Stockkarte

Gerade bei größeren Imkereien, in denen mit vielen Bienenvölkern gearbeitet wird, kann der Imker schnell den Überblick über getätigte Eingriffe ins Bienenvolk verlieren und Arbeiten doppelt oder auch gar nicht verrichten. Für die Schaffung einer übersichtlichen und schnell zu erfassenden einheitlichen Dokumentation haben sich in der Imkerei sogenannte Stockkarten etabliert, in denen der Imker die wesentlichen Informationen zum Bienenvolk, Tätigkeit und externen Einflüssen chronologisch verfassen kann. Die Stockkarten dienen ebenfalls als Grundlage zur Verfassung einer Zusammenfassung der Wirtschaftsjahre um einer Vergleichbarkeit zur Entwicklung und Tätigkeit zu anderen Jahren zu schaffen.

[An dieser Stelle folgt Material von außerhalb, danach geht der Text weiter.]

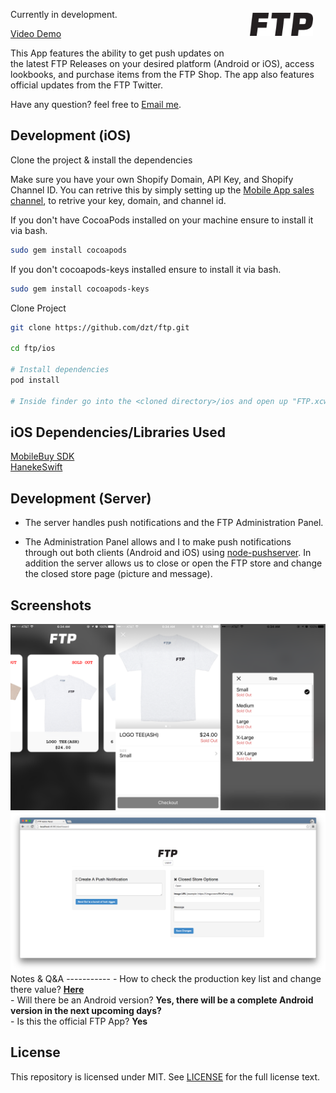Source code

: <img align="right" width="20%" style="float:right;padding:20px;" src="art/logo.png">

Currently in development.

<a href="https://twitter.com/ZACFTP/status/712079447071961093">Video Demo</a>

This App features the ability to get push updates on the latest FTP Releases on your desired platform (Android or iOS), access lookbooks, and purchase items from the FTP Shop. The app also features official updates from the FTP Twitter.

Have any question? feel free to <a href="mailto:thepcmrtim@gmail.com">Email me</a>.

Development (iOS)
-----------

Clone the project & install the dependencies

Make sure you have your own Shopify Domain, API Key, and Shopify Channel ID. You can retrive this by simply setting up the <a href="https://docs.shopify.com/api/sdks/mobile-buy-sdk/add-mobile-app-sales-channel">Mobile App sales channel</a>, to retrive your key, domain, and channel id.

If you don't have CocoaPods installed on your machine ensure to install it via bash.
```bash
sudo gem install cocoapods
```

If you don't cocoapods-keys installed ensure to install it via bash.
```bash
sudo gem install cocoapods-keys
```

Clone Project

```bash
git clone https://github.com/dzt/ftp.git

cd ftp/ios

# Install dependencies
pod install

# Inside finder go into the <cloned directory>/ios and open up "FTP.xcworkspace"
```

iOS Dependencies/Libraries Used
-----------
<a href="https://github.com/Shopify/mobile-buy-sdk-ios">MobileBuy SDK</a>
</br>
<a href="https://github.com/Haneke/HanekeSwift">HanekeSwift</a>

Development (Server)
-----------

  - The server handles push notifications and the FTP Administration Panel.

  - The Administration Panel allows <a href="twitter.com/zacftp"></a> and I to make push notifications through out both clients (Android and iOS) using <a href="https://www.npmjs.com/package/node-pushserver">node-pushserver</a>. In addition the server allows us to close or open the FTP store and change the closed store page (picture and message).

Screenshots
-----------
<img src="art/ios.png" />
<img src="art/web.png" />
Notes & Q&A
-----------
- How to check the production key list and change there value? <b><a href="https://github.com/orta/cocoapods-keys">Here</a></b>
</br>
- Will there be an Android version? <b>Yes, there will be a complete Android version in the next upcoming days?</b>
</br>
- Is this the official FTP App? <b>Yes</b>
</br>

License
--------
This repository is licensed under MIT. See [LICENSE](https://github.com/dzt/ftp/blob/master/LICENSE) for the full license text.


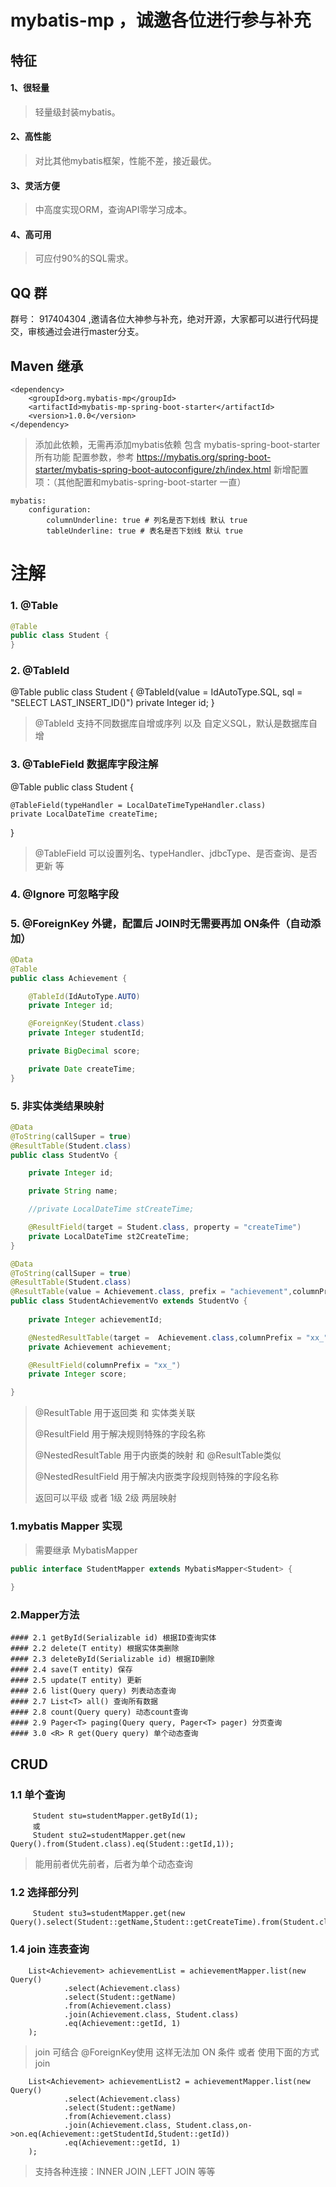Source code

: # mybatis-mp ，诚邀各位进行参与补充

## 特征

#### 1、很轻量
> 轻量级封装mybatis。

#### 2、高性能
> 对比其他mybatis框架，性能不差，接近最优。

#### 3、灵活方便
> 中高度实现ORM，查询API零学习成本。

#### 4、高可用
> 可应付90%的SQL需求。

## QQ 群

群号： 917404304 ,邀请各位大神参与补充，绝对开源，大家都可以进行代码提交，审核通过会进行master分支。

## Maven 继承

```
<dependency>
    <groupId>org.mybatis-mp</groupId>
    <artifactId>mybatis-mp-spring-boot-starter</artifactId>
    <version>1.0.0</version>
</dependency>  
```

> 添加此依赖，无需再添加mybatis依赖
> 包含 mybatis-spring-boot-starter 所有功能
> 配置参数，参考 https://mybatis.org/spring-boot-starter/mybatis-spring-boot-autoconfigure/zh/index.html
> 新增配置项：（其他配置和mybatis-spring-boot-starter 一直）
```azure
mybatis:
    configuration:
        columnUnderline: true # 列名是否下划线 默认 true
        tableUnderline: true # 表名是否下划线 默认 true
```

# 注解
### 1. @Table
```java
@Table
public class Student {
}
```
### 2. @TableId
@Table
public class Student {
@TableId(value = IdAutoType.SQL, sql = "SELECT LAST_INSERT_ID()")
private Integer id;
}
> @TableId 支持不同数据库自增或序列 以及 自定义SQL，默认是数据库自增
### 3. @TableField 数据库字段注解
@Table
public class Student {
     
    @TableField(typeHandler = LocalDateTimeTypeHandler.class)
    private LocalDateTime createTime;
}
> @TableField 可以设置列名、typeHandler、jdbcType、是否查询、是否更新 等
### 4. @Ignore 可忽略字段
### 5. @ForeignKey 外键，配置后 JOIN时无需要再加 ON条件（自动添加）
```java
@Data
@Table
public class Achievement {

    @TableId(IdAutoType.AUTO)
    private Integer id;

    @ForeignKey(Student.class)
    private Integer studentId;

    private BigDecimal score;

    private Date createTime;
}
```
### 5. 非实体类结果映射
```java
@Data
@ToString(callSuper = true)
@ResultTable(Student.class)
public class StudentVo {

    private Integer id;

    private String name;

    //private LocalDateTime stCreateTime;

    @ResultField(target = Student.class, property = "createTime")
    private LocalDateTime st2CreateTime;
}

@Data
@ToString(callSuper = true)
@ResultTable(Student.class)
@ResultTable(value = Achievement.class, prefix = "achievement",columnPrefix = "xx_")
public class StudentAchievementVo extends StudentVo {
    
    private Integer achievementId;

    @NestedResultTable(target =  Achievement.class,columnPrefix = "xx_")
    private Achievement achievement;

    @ResultField(columnPrefix = "xx_")
    private Integer score;

}
```
> @ResultTable 用于返回类 和 实体类关联
> 
> @ResultField 用于解决规则特殊的字段名称
> 
> @NestedResultTable 用于内嵌类的映射 和 @ResultTable类似
> 
> @NestedResultField 用于解决内嵌类字段规则特殊的字段名称
> 
> 返回可以平级 或者 1级 2级 两层映射
### 1.mybatis Mapper 实现
> 需要继承 MybatisMapper
```java
public interface StudentMapper extends MybatisMapper<Student> {
    
}
```
### 2.Mapper方法
    #### 2.1 getById(Serializable id) 根据ID查询实体
    #### 2.2 delete(T entity) 根据实体类删除
    #### 2.3 deleteById(Serializable id) 根据ID删除
    #### 2.4 save(T entity) 保存
    #### 2.5 update(T entity) 更新
    #### 2.6 list(Query query) 列表动态查询
    #### 2.7 List<T> all() 查询所有数据
    #### 2.8 count(Query query) 动态count查询
    #### 2.9 Pager<T> paging(Query query, Pager<T> pager) 分页查询
    #### 3.0 <R> R get(Query query) 单个动态查询
## CRUD
### 1.1 单个查询

```agsl
     Student stu=studentMapper.getById(1);
     或
     Student stu2=studentMapper.get(new Query().from(Student.class).eq(Student::getId,1));
```
> 能用前者优先前者，后者为单个动态查询

### 1.2 选择部分列

```agsl
     Student stu3=studentMapper.get(new Query().select(Student::getName,Student::getCreateTime).from(Student.class).eq(Student::getId,1));
```
>
### 1.4 join 连表查询
```agsl
    List<Achievement> achievementList = achievementMapper.list(new Query()
            .select(Achievement.class)
            .select(Student::getName)
            .from(Achievement.class)
            .join(Achievement.class, Student.class)
            .eq(Achievement::getId, 1)
    );
```
>  join 可结合 @ForeignKey使用 这样无法加 ON 条件 或者 使用下面的方式 join
```agsl
    List<Achievement> achievementList2 = achievementMapper.list(new Query()
            .select(Achievement.class)
            .select(Student::getName)
            .from(Achievement.class)
            .join(Achievement.class, Student.class,on->on.eq(Achievement::getStudentId,Student::getId))
            .eq(Achievement::getId, 1)
    );
```
> 支持各种连接：INNER JOIN ,LEFT JOIN 等等
> 
>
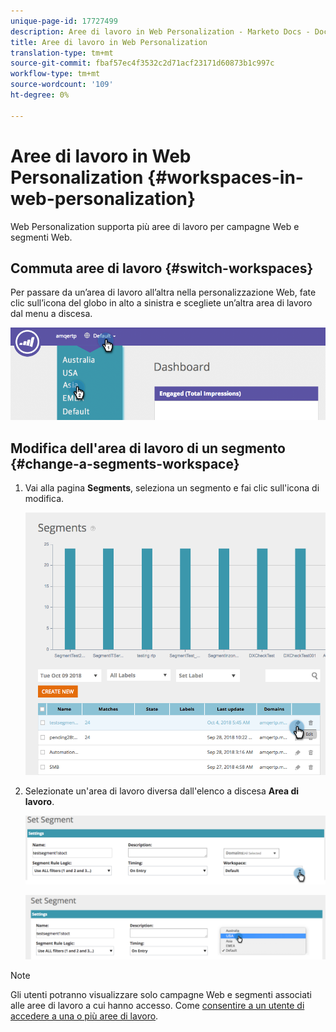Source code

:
 ```yaml
---
unique-page-id: 17727499
description: Aree di lavoro in Web Personalization - Marketo Docs - Documentazione prodotto
title: Aree di lavoro in Web Personalization
translation-type: tm+mt
source-git-commit: fbaf57ec4f3532c2d71acf23171d60873b1c997c
workflow-type: tm+mt
source-wordcount: '109'
ht-degree: 0%

---
```



# Aree di lavoro in Web Personalization {#workspaces-in-web-personalization}

Web Personalization supporta più aree di lavoro per campagne Web e segmenti Web.

## Commuta aree di lavoro {#switch-workspaces}

Per passare da un’area di lavoro all’altra nella personalizzazione Web, fate clic sull’icona del globo in alto a sinistra e scegliete un’altra area di lavoro dal menu a discesa.

![](assets/ss7.png)

## Modifica dell&#39;area di lavoro di un segmento {#change-a-segments-workspace}

1. Vai alla pagina **Segments**, seleziona un segmento e fai clic sull&#39;icona di modifica.

   ![](assets/ss4.png)

1. Selezionate un&#39;area di lavoro diversa dall&#39;elenco a discesa **Area di lavoro**.

   ![](assets/ss6.png)

   ![](assets/ss5.png)

>[!NOTE]
>
>Gli utenti potranno visualizzare solo campagne Web e segmenti associati alle aree di lavoro a cui hanno accesso. Come [consentire a un utente di accedere a una o più aree di lavoro](/help/marketo/product-docs/administration/workspaces-and-person-partitions/allow-user-access-to-a-workspace.md).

Für die Erstellung einer Stockkarte gibt es keine allgemeingültige oder gar vorgeschriebene Form, sondern diese kann von jedem Imker auf die individuellen Bedürfnisse angepasst und erstellt werden. In der Regel befinden sich aber wesentlich Informationen zum Bienenvolk, wie Bienenrasse, Jahrgang der Königin und die eventuelle Zuchtabstammung als allgemeine Angaben im Titel der Stockkarte eines Bienenvolks. Zusätzlich werden in chronologischer Reihenfolge kurze Angaben bei jeder Durchsicht hinterlegt, diese beinhalten das Datum der Durchsicht, Aktivität und Vitalität der Bienen, Entnahme von Honig, Gewicht des Bienenstocks, Wanderung, Anzahl der Honig- und Brutwaben, Schwarmtrieb bzw. angesetzte Weiselzellen sowie die subjektive Einschätzung zum Sanftmut und Wabensitz. Als weitgehend optionale Angabe, welche eher untergeordnete Rolle spielt, ist die Angabe der Witterungsbedingung zu betrachten. Die Stockkarte bildet die Grundlage für eine gute Zuchtarbeit, auf dessen Basis die besten Königinnen für eine Weiterzucht selektiert werden.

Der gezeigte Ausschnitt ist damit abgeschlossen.